At the mailbox, I slide my gift and note inside, close the door, and walk back to my vehicle.
I have my laptop open before I’m even in the seat. One click, and her security feeds bloom across the screen.
I watch as she parks and gets out. Heels clicking. Hair twisted high. Blouse tucked into that tight black skirt.
She doesn’t check the mailbox. Not yet. She grabs her bag and disappears inside.
Five minutes pass, and she comes back out.
She sees my gift the moment she opens the mailbox and stares at it for a beat. Her fingers hover before they move, but she doesn’t open it there.
I watch her through the living room feed as she steps in, locks the door behind her, and sets the box down. She hesitates before opening it.

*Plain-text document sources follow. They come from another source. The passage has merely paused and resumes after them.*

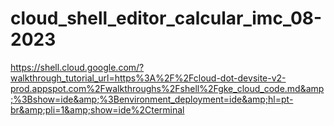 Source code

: # cloud_shell_editor_calcular_imc_08-2023
https://shell.cloud.google.com/?walkthrough_tutorial_url=https%3A%2F%2Fcloud-dot-devsite-v2-prod.appspot.com%2Fwalkthroughs%2Fshell%2Fgke_cloud_code.md&amp;%3Bshow=ide&amp;%3Benvironment_deployment=ide&amp;hl=pt-br&amp;pli=1&amp;show=ide%2Cterminal
<!--
 Para Implementar dentro do Github busquei o caminho para execução no terminal cloud: gh repo clone LuccasPoontes/cloud_shell_editor_calcular_imc_08-2023
 
 Após logar no sistema: gh auth login
 
 What account do you want to log into? GitHub.com
 
 What is your preferred protocol for Git operations? HTTPS
 
 Authenticate Git with your GitHub credentials? Yes
 
 How would you like to authenticate GitHub CLI? Login with a web browser
 
 Me informa um codigo: First copy your one-time code: 71010-1010D
 
 Press Enter to open github.com in your browser... 
 
 https://github.com/login/device
 
 depois de toda conexão realizada e autorizado, lancei a linha para repositorio ser gerado por final gh repo clone LuccasPoontes/cloud_shell_editor_calcular_imc_08-2023

 -->


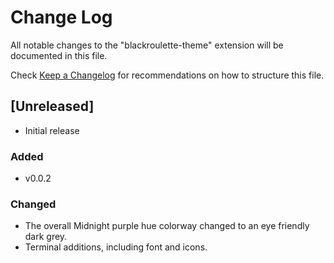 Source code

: # Change Log

All notable changes to the "blackroulette-theme" extension will be documented in this file.

Check [Keep a Changelog](http://keepachangelog.com/) for recommendations on how to structure this file.

## [Unreleased]

- Initial release

### Added 

- v0.0.2

### Changed 

- The overall Midnight purple hue colorway changed to an eye friendly dark grey.
- Terminal additions, including font and icons.

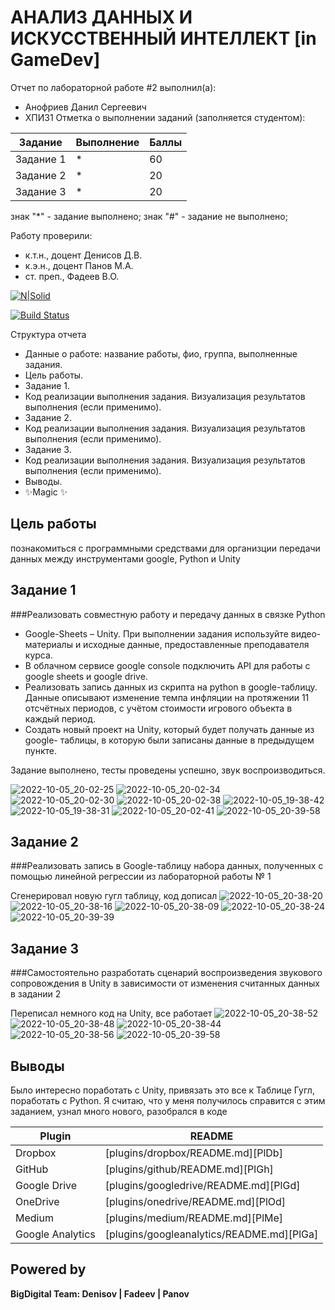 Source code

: # АНАЛИЗ ДАННЫХ И ИСКУССТВЕННЫЙ ИНТЕЛЛЕКТ [in GameDev]
Отчет по лабораторной работе #2 выполнил(а):
- Анофриев Данил Сергеевич
- ХПИ31
Отметка о выполнении заданий (заполняется студентом):

| Задание | Выполнение | Баллы |
| ------ | ------ | ------ |
| Задание 1 | * | 60 |
| Задание 2 | * | 20 |
| Задание 3 | * | 20 |

знак "*" - задание выполнено; знак "#" - задание не выполнено;

Работу проверили:
- к.т.н., доцент Денисов Д.В.
- к.э.н., доцент Панов М.А.
- ст. преп., Фадеев В.О.

[![N|Solid](https://cldup.com/dTxpPi9lDf.thumb.png)](https://nodesource.com/products/nsolid)

[![Build Status](https://travis-ci.org/joemccann/dillinger.svg?branch=master)](https://travis-ci.org/joemccann/dillinger)

Структура отчета

- Данные о работе: название работы, фио, группа, выполненные задания.
- Цель работы.
- Задание 1.
- Код реализации выполнения задания. Визуализация результатов выполнения (если применимо).
- Задание 2.
- Код реализации выполнения задания. Визуализация результатов выполнения (если применимо).
- Задание 3.
- Код реализации выполнения задания. Визуализация результатов выполнения (если применимо).
- Выводы.
- ✨Magic ✨

## Цель работы
познакомиться с программными средствами для организции
передачи данных между инструментами google, Python и Unity

## Задание 1
###Реализовать совместную работу и передачу данных в связке Python
- Google-Sheets – Unity. При выполнении задания используйте видео-материалы и
исходные данные, предоставленные преподавателя курса.
- В облачном сервисе google console подключить API для работы с google
sheets и google drive.
- Реализовать запись данных из скрипта на python в google-таблицу. Данные
описывают изменение темпа инфляции на протяжении 11 отсчётных периодов, с
учётом стоимости игрового объекта в каждый период.
- Создать новый проект на Unity, который будет получать данные из google-
таблицы, в которую были записаны данные в предыдущем пункте.

Задание выполнено, тесты проведены успешно, звук воспроизводиться.

![2022-10-05_20-02-25](https://user-images.githubusercontent.com/86101819/194130436-d6efd51b-5236-4fe5-b1e3-e53d462f1f40.png)
![2022-10-05_20-02-34](https://user-images.githubusercontent.com/86101819/194130430-52c23caa-a7f6-49a2-9c60-18e9540cba36.png)
![2022-10-05_20-02-30](https://user-images.githubusercontent.com/86101819/194130434-e235fbc4-0a80-4aba-9551-4288ae144498.png)
![2022-10-05_20-02-38](https://user-images.githubusercontent.com/86101819/194130425-1966a3c7-6c1a-44e4-9c9a-523890c3b8e2.png)
![2022-10-05_19-38-42](https://user-images.githubusercontent.com/86101819/194130438-c8a08cf4-1682-4fe5-9736-06c70ef52fa4.png)
![2022-10-05_19-38-31](https://user-images.githubusercontent.com/86101819/194130442-3a82b4c0-a08a-4274-8efd-887bcd0ef87d.png)
![2022-10-05_20-02-41](https://user-images.githubusercontent.com/86101819/194130445-35b8fc31-dea4-44df-804c-b081a7547e70.png)
![2022-10-05_20-39-58](https://user-images.githubusercontent.com/86101819/194130546-e7d4f767-0577-4a28-a7e0-d16aa219fba9.png)


## Задание 2
###Реализовать запись в Google-таблицу набора данных, полученных
с помощью линейной регрессии из лабораторной работы № 1

Сгенерировал новую гугл таблицу, код дописал
![2022-10-05_20-38-20](https://user-images.githubusercontent.com/86101819/194130910-bd1b050b-3430-46bd-9e73-fa8ae1e9abb3.png)
![2022-10-05_20-38-16](https://user-images.githubusercontent.com/86101819/194130918-14fcb880-09ea-4511-863c-bb37a12bbe37.png)
![2022-10-05_20-38-09](https://user-images.githubusercontent.com/86101819/194130925-b0d6c784-f82a-499f-801f-ca817fb80485.png)
![2022-10-05_20-38-24](https://user-images.githubusercontent.com/86101819/194130926-0aec3b8d-5478-4427-a44f-e63ff2c09100.png)
![2022-10-05_20-39-39](https://user-images.githubusercontent.com/86101819/194130996-83260d11-3eeb-413e-88a8-5ca1ccd95eaa.png)


## Задание 3
###Самостоятельно разработать сценарий воспроизведения звукового
сопровождения в Unity в зависимости от изменения считанных данных в задании 2

Переписал немного код на Unity, все работает
![2022-10-05_20-38-52](https://user-images.githubusercontent.com/86101819/194131533-e73b7ec8-4b21-47de-bdd6-bd31edc4bba5.png)
![2022-10-05_20-38-48](https://user-images.githubusercontent.com/86101819/194131538-2a231ea4-3543-4d7c-906e-47e86fac9c55.png)
![2022-10-05_20-38-44](https://user-images.githubusercontent.com/86101819/194131540-e4350563-6709-42ae-9bf6-d0499124920e.png)
![2022-10-05_20-38-56](https://user-images.githubusercontent.com/86101819/194131542-d2a17291-f5d5-4575-855c-e43836122a57.png)
![2022-10-05_20-39-58](https://user-images.githubusercontent.com/86101819/194131562-2c17079f-ea6e-429a-809f-4615e4f186b7.png)


## Выводы
Было интересно поработать с Unity, привязать это все к Таблице Гугл, поработать с Python. Я считаю, что у меня получилось справится с этим заданием, узнал много нового, разобрался в коде

| Plugin | README |
| ------ | ------ |
| Dropbox | [plugins/dropbox/README.md][PlDb] |
| GitHub | [plugins/github/README.md][PlGh] |
| Google Drive | [plugins/googledrive/README.md][PlGd] |
| OneDrive | [plugins/onedrive/README.md][PlOd] |
| Medium | [plugins/medium/README.md][PlMe] |
| Google Analytics | [plugins/googleanalytics/README.md][PlGa] |

## Powered by

**BigDigital Team: Denisov | Fadeev | Panov**
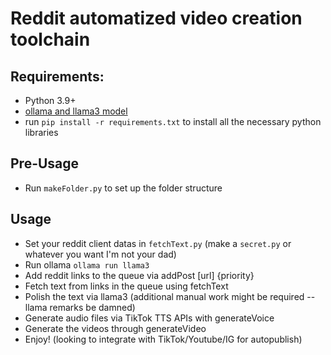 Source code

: # Reddit automatized video creation toolchain

## Requirements:
 - Python 3.9+
 - [ollama and llama3 model](https://ollama.com/)
 - run `pip install -r requirements.txt` to install all the necessary python libraries

## Pre-Usage

- Run `makeFolder.py` to set up the folder structure

## Usage

- Set your reddit client datas in `fetchText.py` (make a `secret.py` or whatever you want I'm not your dad)
- Run ollama `ollama run llama3`
- Add reddit links to the queue via addPost [url] {priority}
- Fetch text from links in the queue using fetchText
- Polish the text via llama3 (additional manual work might be required -- llama remarks be damned)
- Generate audio files via TikTok TTS APIs with generateVoice
- Generate the videos through generateVideo
- Enjoy! (looking to integrate with TikTok/Youtube/IG for autopublish) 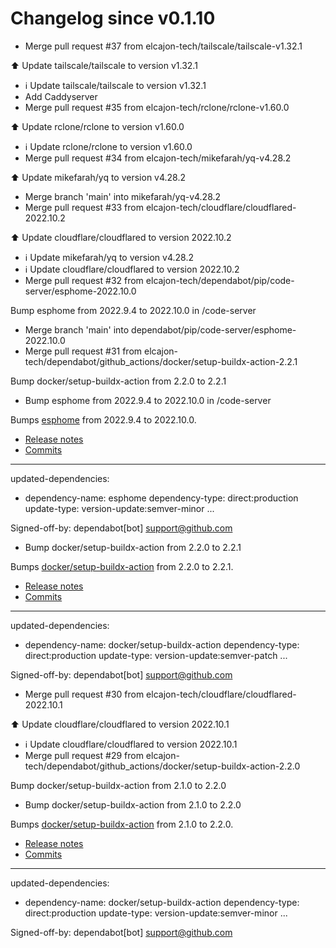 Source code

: # Changelog since v0.1.10
- Merge pull request #37 from elcajon-tech/tailscale/tailscale-v1.32.1

⬆️ Update tailscale/tailscale to version v1.32.1 
- ℹ️ Update tailscale/tailscale to version v1.32.1 
- Add Caddyserver 
- Merge pull request #35 from elcajon-tech/rclone/rclone-v1.60.0

⬆️ Update rclone/rclone to version v1.60.0 
- ℹ️ Update rclone/rclone to version v1.60.0 
- Merge pull request #34 from elcajon-tech/mikefarah/yq-v4.28.2

⬆️ Update mikefarah/yq to version v4.28.2 
- Merge branch 'main' into mikefarah/yq-v4.28.2 
- Merge pull request #33 from elcajon-tech/cloudflare/cloudflared-2022.10.2

⬆️ Update cloudflare/cloudflared to version 2022.10.2 
- ℹ️ Update mikefarah/yq to version v4.28.2 
- ℹ️ Update cloudflare/cloudflared to version 2022.10.2 
- Merge pull request #32 from elcajon-tech/dependabot/pip/code-server/esphome-2022.10.0

Bump esphome from 2022.9.4 to 2022.10.0 in /code-server 
- Merge branch 'main' into dependabot/pip/code-server/esphome-2022.10.0 
- Merge pull request #31 from elcajon-tech/dependabot/github_actions/docker/setup-buildx-action-2.2.1

Bump docker/setup-buildx-action from 2.2.0 to 2.2.1 
- Bump esphome from 2022.9.4 to 2022.10.0 in /code-server

Bumps [esphome](https://github.com/esphome/esphome) from 2022.9.4 to 2022.10.0.
- [Release notes](https://github.com/esphome/esphome/releases)
- [Commits](https://github.com/esphome/esphome/compare/2022.9.4...2022.10.0)

---
updated-dependencies:
- dependency-name: esphome
  dependency-type: direct:production
  update-type: version-update:semver-minor
...

Signed-off-by: dependabot[bot] <support@github.com> 
- Bump docker/setup-buildx-action from 2.2.0 to 2.2.1

Bumps [docker/setup-buildx-action](https://github.com/docker/setup-buildx-action) from 2.2.0 to 2.2.1.
- [Release notes](https://github.com/docker/setup-buildx-action/releases)
- [Commits](https://github.com/docker/setup-buildx-action/compare/v2.2.0...v2.2.1)

---
updated-dependencies:
- dependency-name: docker/setup-buildx-action
  dependency-type: direct:production
  update-type: version-update:semver-patch
...

Signed-off-by: dependabot[bot] <support@github.com> 
- Merge pull request #30 from elcajon-tech/cloudflare/cloudflared-2022.10.1

⬆️ Update cloudflare/cloudflared to version 2022.10.1 
- ℹ️ Update cloudflare/cloudflared to version 2022.10.1 
- Merge pull request #29 from elcajon-tech/dependabot/github_actions/docker/setup-buildx-action-2.2.0

Bump docker/setup-buildx-action from 2.1.0 to 2.2.0 
- Bump docker/setup-buildx-action from 2.1.0 to 2.2.0

Bumps [docker/setup-buildx-action](https://github.com/docker/setup-buildx-action) from 2.1.0 to 2.2.0.
- [Release notes](https://github.com/docker/setup-buildx-action/releases)
- [Commits](https://github.com/docker/setup-buildx-action/compare/v2.1.0...v2.2.0)

---
updated-dependencies:
- dependency-name: docker/setup-buildx-action
  dependency-type: direct:production
  update-type: version-update:semver-minor
...

Signed-off-by: dependabot[bot] <support@github.com> 
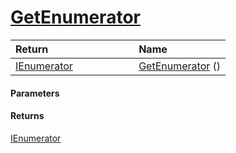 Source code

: # [GetEnumerator](./ParallelTransformPipeline--GetEnumerator.md)



| <span>Return&nbsp;&nbsp;&nbsp;&nbsp;&nbsp;&nbsp;&nbsp;&nbsp;&nbsp;&nbsp;&nbsp;&nbsp;&nbsp;&nbsp;&nbsp;&nbsp;&nbsp;&nbsp;&nbsp;&nbsp;&nbsp;&nbsp;&nbsp;&nbsp;&nbsp;&nbsp;&nbsp;&nbsp;&nbsp;&nbsp;</span> | Name | 
| :--- | :--- | 
| [IEnumerator](https://docs.microsoft.com/en-us/dotnet/api/System.Collections.IEnumerator) | [GetEnumerator](./ParallelTransformPipeline--GetEnumerator.md) () | 


#### Parameters

#### Returns
[IEnumerator](https://docs.microsoft.com/en-us/dotnet/api/System.Collections.IEnumerator)<br>
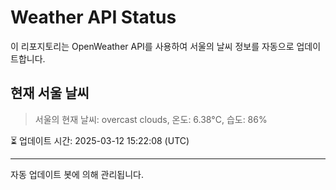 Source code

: 
# Weather API Status

이 리포지토리는 OpenWeather API를 사용하여 서울의 날씨 정보를 자동으로 업데이트합니다.

## 현재 서울 날씨
> 서울의 현재 날씨: overcast clouds, 온도: 6.38°C, 습도: 86%

⏳ 업데이트 시간: 2025-03-12 15:22:08 (UTC)

---
자동 업데이트 봇에 의해 관리됩니다.
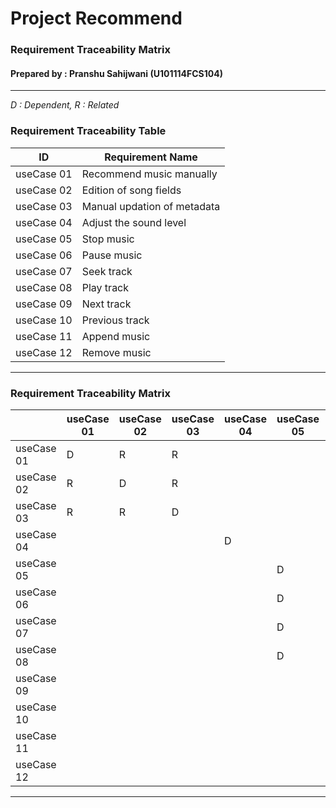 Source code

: # Project Recommend

### Requirement Traceability Matrix

#### Prepared by : Pranshu Sahijwani (U101114FCS104)

---

*D : Dependent, R : Related*

### Requirement Traceability Table


| **ID** | **Requirement Name** |
| --- | --- |
| useCase 01 | Recommend music manually|
| useCase 02 | Edition of song fields |
| useCase 03 | Manual updation of metadata |
| useCase 04 | Adjust the sound level |
| useCase 05 | Stop music |
| useCase 06 | Pause music |
| useCase 07 | Seek track |
| useCase 08 | Play track |
| useCase 09 | Next track |
| useCase 10 | Previous track |
| useCase 11 | Append music |
| useCase 12 | Remove music |


---

### Requirement Traceability Matrix

| | useCase 01 | useCase 02 | useCase 03 | useCase 04 | useCase 05 | useCase 06 | useCase 07 | useCase 08 | useCase 09 | useCase 10 | useCase 11 | useCase 12 |
| --- | --- | --- | --- | --- | --- | --- | --- | --- | --- | --- | --- | --- |
| useCase 01 | D | R | R |  |  |  |  |  |  |  | D |  |
| useCase 02 | R | D | R |  |  |  |  |  |  |  | D |  |
| useCase 03 | R | R | D |  |  |  |  |  |  |  | D |  |
| useCase 04 |  |  |  | D |  |  |  |  |  |  |  |  |
| useCase 05 |  |  |  |  | D | R | R |  | R | R | D |  |
| useCase 06 |  |  |  |  | D | D |  | D |  |  | D |  |
| useCase 07 |  |  |  |  | D | R | D | R |  |  | D |  |
| useCase 08 |  |  |  |  | D |  |  | D |  |  | D |  |
| useCase 09 |  |  |  |  |  |  |  |  | D |  | D | R |
| useCase 10 |  |  |  |  |  |  |  |  |  | D | D | R |
| useCase 11 |  |  |  |  |  |  |  |  |  |  | D |  |
| useCase 12 |  |  |  |  |  |  |  |  |  |  | D | D |

---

When she lifts the lid, her expression fractures.
She lifts the blindfold as if it were a snake ready to strike. She doesn’t flinch or drop it, but her breath catches, her mouth parting.
“It’s not only a blindfold, Laurette. It’s a promise, and you already said yes.”
I zoom in. Her pulse flutters at her throat, and that flicker gives her away. She’s feeling the rush.
Mine now.
Her hands tremble as she reads the card. Once. Twice. Maybe a third time.
She clutches the blindfold, her fingers curling tightly around the satin. She presses the card to her chest, eyes closed, breathing slowly.
That’s when I’m certain her front door will be unlocked tonight.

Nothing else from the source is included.